■ Data supplied:
####
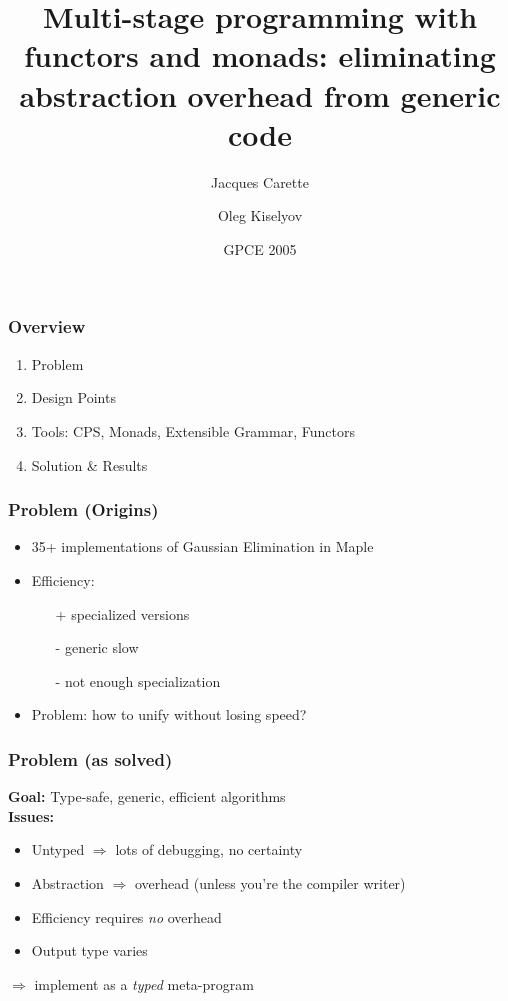 \documentclass{beamer}
\title{Multi-stage programming with functors and monads:
eliminating abstraction overhead from generic code}
\author{Jacques Carette\inst{1} \and
Oleg Kiselyov\inst{2}}
\institute{\inst{1}McMaster University \inst{2} FNMOC}
\date{GPCE 2005}
\begin{document}
\divide{}
\divide{}
\divide{}
\divide{}

\newcommand{\seq}[1]{{\langle #1 \rangle}}
\newcommand{\set}[1]{{\{ #1 \}}}
\newcommand{\tuple}[1]{{( #1 )}}
\newcommand{\mname}[1]{\mbox{\sf #1}}
\newcommand{\Nat}{\mathbb N}

\begin{frame}
\titlepage
\end{frame}

\begin{frame}
\frametitle{Overview}
\begin{enumerate}
    \item Problem
    \item Design Points
    \item Tools: CPS, Monads, Extensible Grammar, Functors
    \item Solution \& Results
\end{enumerate}
\end{frame}

\begin{frame}
\frametitle{Problem (Origins)}
    \begin{itemize}
        \item 35+ implementations of Gaussian Elimination in Maple
        \item Efficiency:
            \begin{itemize}
                \item[+] specialized versions 
                \item[-] generic slow
                \item[-] not enough specialization
            \end{itemize}
        \item Problem: how to unify without losing speed?
    \end{itemize}
\end{frame}

\begin{frame}
    \frametitle{Problem (as solved)}
    \textbf{Goal:} Type-safe, generic, efficient algorithms\\
    \textbf{Issues:}
    \begin{itemize}
        \item Untyped $\Rightarrow$ lots of debugging, no certainty
        \item Abstraction $\Rightarrow$ overhead 
            (unless you're the compiler writer)
        \item Efficiency requires \emph{no} overhead
        \item Output type varies
    \end{itemize}
    $\Longrightarrow$ implement as a \emph{typed} meta-program
\end{frame}
\end{document}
####
Output each entry shown above exactly as it stands, with all pictures removed.

■ Solution:
 \documentclass{beamer}
\title{Multi-stage programming with functors and monads:
eliminating abstraction overhead from generic code}
\author{Jacques Carette\inst{1} \and
Oleg Kiselyov\inst{2}}
\institute{\inst{1}McMaster University \inst{2} FNMOC}
\date{GPCE 2005}
\begin{document}
\divide{}
\divide{}
\divide{}
\divide{}

\newcommand{\seq}[1]{{\langle #1 \rangle}}
\newcommand{\set}[1]{{\{ #1 \}}}
\newcommand{\tuple}[1]{{( #1 )}}
\newcommand{\mname}[1]{\mbox{\sf #1}}
\newcommand{\Nat}{\mathbb N}

\begin{frame}
\titlepage
\end{frame}

\begin{frame}
\frametitle{Overview}
\begin{enumerate}
    \item Problem
    \item Design Points
    \item Tools: CPS, Monads, Extensible Grammar, Functors
    \item Solution \& Results
\end{enumerate}
\end{frame}

\begin{frame}
\frametitle{Problem (Origins)}
    \begin{itemize}
        \item 35+ implementations of Gaussian Elimination in Maple
        \item Efficiency:
            \begin{itemize}
                \item[+] specialized versions 
                \item[-] generic slow
                \item[-] not enough specialization
            \end{itemize}
        \item Problem: how to unify without losing speed?
    \end{itemize}
\end{frame}

\begin{frame}
    \frametitle{Problem (as solved)}
    \textbf{Goal:} Type-safe, generic, efficient algorithms\\
    \textbf{Issues:}
    \begin{itemize}
        \item Untyped $\Rightarrow$ lots of debugging, no certainty
        \item Abstraction $\Rightarrow$ overhead 
            (unless you're the compiler writer)
        \item Efficiency requires \emph{no} overhead
        \item Output type varies
    \end{itemize}
    $\Longrightarrow$ implement as a \emph{typed} meta-program
\end{frame}
\end{document}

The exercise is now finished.